Dad is 49-year-old Alex Tait, a teacher who works with dyslexic students at the University of Oxford when he’s not home schooling Kitty. He describes his own style of cooking as “enthusiastic but occasionally disastrous” and says the loaves he used to bake himself from time to time looked like breeze blocks.

“When dad made bread I would always quietly opt for the white sliced,” says Kitty, as she prepares to open her own bakery on Saturday. It will be in Watlington, a market town with around 3,000 residents, where she lives. The shop is a response to popular demand: at the January pop-up, queues snaked down the street and supplies sold out in 23 minutes. By April there was a Kickstarter, which raised £10,140 - double the £5,000 being sought.

“This time last year I wasn’t much of a baker,” admits Kitty. “I started baking bread in late summer. I was ill and needed the distraction and at first that’s all it was - a distraction, but it hooked me. The feeling of a live creature under your fingertips; breathing, growing, changing.

“I’ve never really thought of creating bread as baking, more that I was taking part in some extraordinary magic.”

Kitty soon moved on from the white sliced to sourdough.
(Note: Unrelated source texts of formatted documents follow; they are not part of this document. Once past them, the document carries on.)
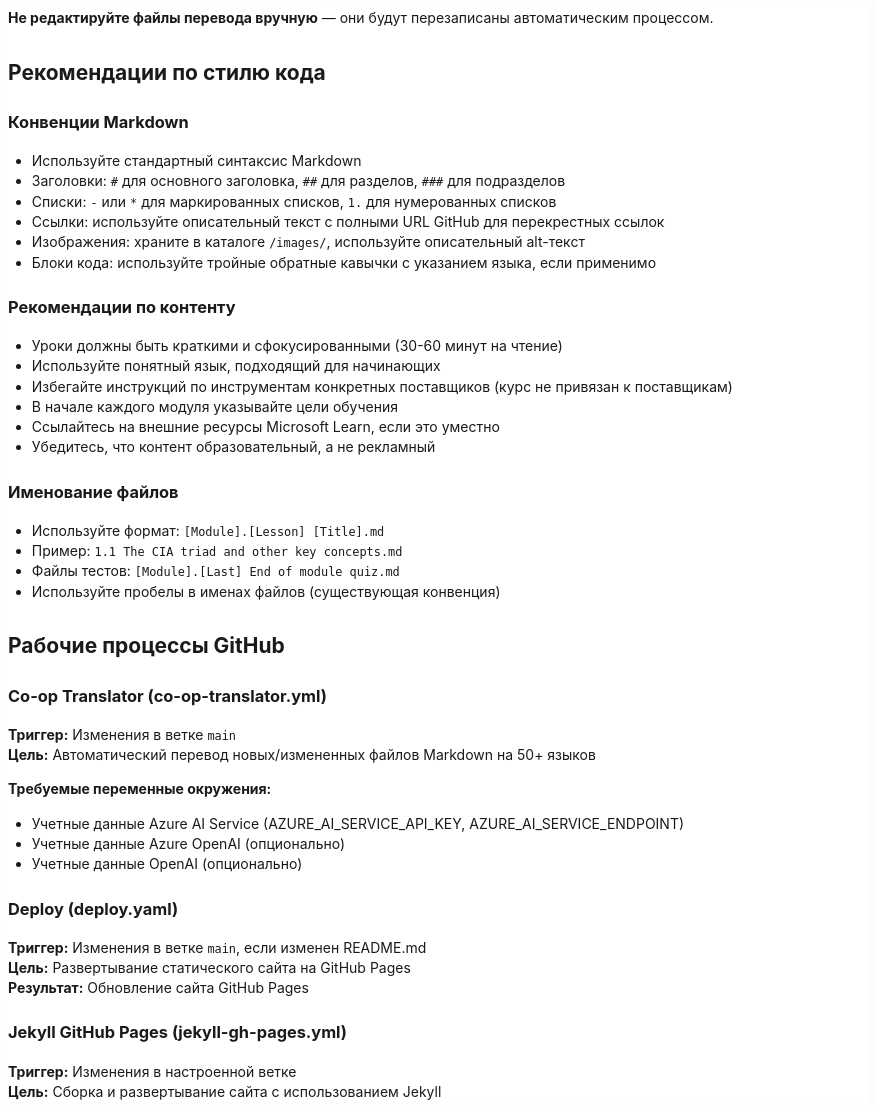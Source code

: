**Не редактируйте файлы перевода вручную** — они будут перезаписаны автоматическим процессом.

## Рекомендации по стилю кода

### Конвенции Markdown

- Используйте стандартный синтаксис Markdown
- Заголовки: `#` для основного заголовка, `##` для разделов, `###` для подразделов
- Списки: `-` или `*` для маркированных списков, `1.` для нумерованных списков
- Ссылки: используйте описательный текст с полными URL GitHub для перекрестных ссылок
- Изображения: храните в каталоге `/images/`, используйте описательный alt-текст
- Блоки кода: используйте тройные обратные кавычки с указанием языка, если применимо

### Рекомендации по контенту

- Уроки должны быть краткими и сфокусированными (30-60 минут на чтение)
- Используйте понятный язык, подходящий для начинающих
- Избегайте инструкций по инструментам конкретных поставщиков (курс не привязан к поставщикам)
- В начале каждого модуля указывайте цели обучения
- Ссылайтесь на внешние ресурсы Microsoft Learn, если это уместно
- Убедитесь, что контент образовательный, а не рекламный

### Именование файлов

- Используйте формат: `[Module].[Lesson] [Title].md`
- Пример: `1.1 The CIA triad and other key concepts.md`
- Файлы тестов: `[Module].[Last] End of module quiz.md`
- Используйте пробелы в именах файлов (существующая конвенция)

## Рабочие процессы GitHub

### Co-op Translator (co-op-translator.yml)

**Триггер:** Изменения в ветке `main`  
**Цель:** Автоматический перевод новых/измененных файлов Markdown на 50+ языков

**Требуемые переменные окружения:**
- Учетные данные Azure AI Service (AZURE_AI_SERVICE_API_KEY, AZURE_AI_SERVICE_ENDPOINT)
- Учетные данные Azure OpenAI (опционально)
- Учетные данные OpenAI (опционально)

### Deploy (deploy.yaml)

**Триггер:** Изменения в ветке `main`, если изменен README.md  
**Цель:** Развертывание статического сайта на GitHub Pages  
**Результат:** Обновление сайта GitHub Pages

### Jekyll GitHub Pages (jekyll-gh-pages.yml)

**Триггер:** Изменения в настроенной ветке  
**Цель:** Сборка и развертывание сайта с использованием Jekyll
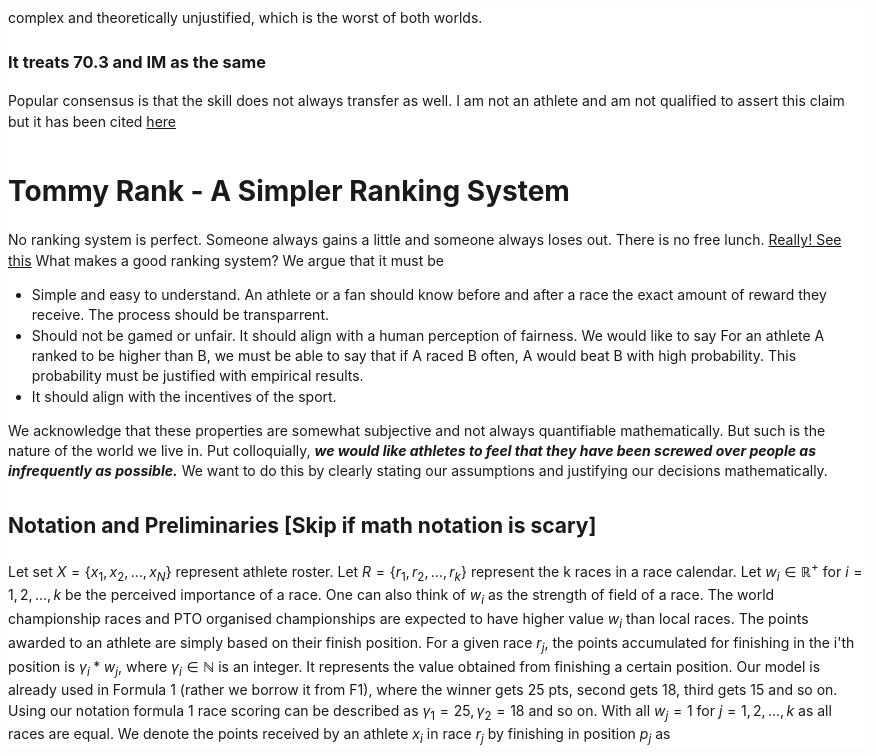 complex and theoretically unjustified, which is the worst of both
worlds.

### It treats 70.3 and IM as the same

Popular consensus is that the skill does not always transfer as
well. I am not an athlete and am not qualified to assert this claim
but it has been cited
[here](https://www.triathlete.com/culture/news/how-pro-triathletes-are-now-being-ranked-and-not-everyones-happy-about-it/?utm_source=twitter&utm_medium=triathletemag&utm_campaign=68839c2e-e9b8-4432-a616-63ec9eaf6e06)

# Tommy Rank - A Simpler Ranking System

No ranking system is perfect. Someone always gains a little and
someone always loses out. There is no free lunch. [Really! See
this](https://en.wikipedia.org/wiki/No_free_lunch_theorem) What makes
a good ranking system? We argue that it must be

* Simple and easy to understand. An athlete or a fan should know
  before and after a race the exact amount of reward they receive. The
  process should be transparrent.
* Should not be gamed or unfair. It should align with a human
  perception of fairness. We would like to say For an athlete A ranked
  to be higher than B, we must be able to say that if A raced B often,
  A would beat B with high probability. This probability must be
  justified with empirical results.
* It should align with the incentives of the sport.

We acknowledge that these properties are somewhat subjective and not
always quantifiable mathematically. But such is the nature of the
world we live in. Put colloquially, ***we would like athletes to feel
that they have been screwed over people as infrequently as
possible.*** We want to do this by clearly stating our assumptions and
justifying our decisions mathematically.

## Notation and Preliminaries [Skip if math notation is scary]

Let set $X = \{x_1, x_2, \dots, x_N \}$ represent athlete roster. Let
$R = \{r_1, r_2, \dots, r_k \}$ represent the k races in a race
calendar. Let $w_i \in \mathbb{R^+}$ for $i=1, 2, ..., k$ be the
perceived importance of a race. One can also think of $w_i$ as the
strength of field of a race. The world championship races and PTO
organised championships are expected to have higher value $w_i$ than
local races. The points awarded to an athlete are simply based on
their finish position. For a given race $r_j$, the points accumulated
for finishing in the i'th position is $\gamma_i*w_j$, where $\gamma_i
\in \mathbb{N}$ is an integer. It represents the value obtained from
finishing a certain position. Our model is already used in Formula 1
(rather we borrow it from F1), where the winner gets 25 pts, second
gets 18, third gets 15 and so on. Using our notation formula 1 race
scoring can be described as $\gamma_1=25, \gamma_2 = 18$ and so
on. With all $w_j=1$ for $j=1, 2, ..., k$ as all races are equal. We
denote the points received by an athlete $x_i$ in race $r_j$ by
finishing in position $p_j$ as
Her bakery will have cinnamon rolls, cookies, croissants and cheese straws, as well as loaves. She’s excited about her focaccia, too, and hopes she’s cracked a new recipe. She is even making her own butters to serve on toast: there will be smoked, wild garlic and sea salt. She bakes every day and gets up at 6am or 7am. At one point she was sleeping in the kitchen to keep an eye on her dough babies.

Her favourite bread-based combinations are currently egg and soldiers with her Marmite bread, which she’s named a comfort loaf; beans on toast with her white tartine; and smoked salmon and poached egg on rye.

For the sweet-toothed she showcases a chocolate-chip bread with fresh raspberries and peanut butter in an Instagram video.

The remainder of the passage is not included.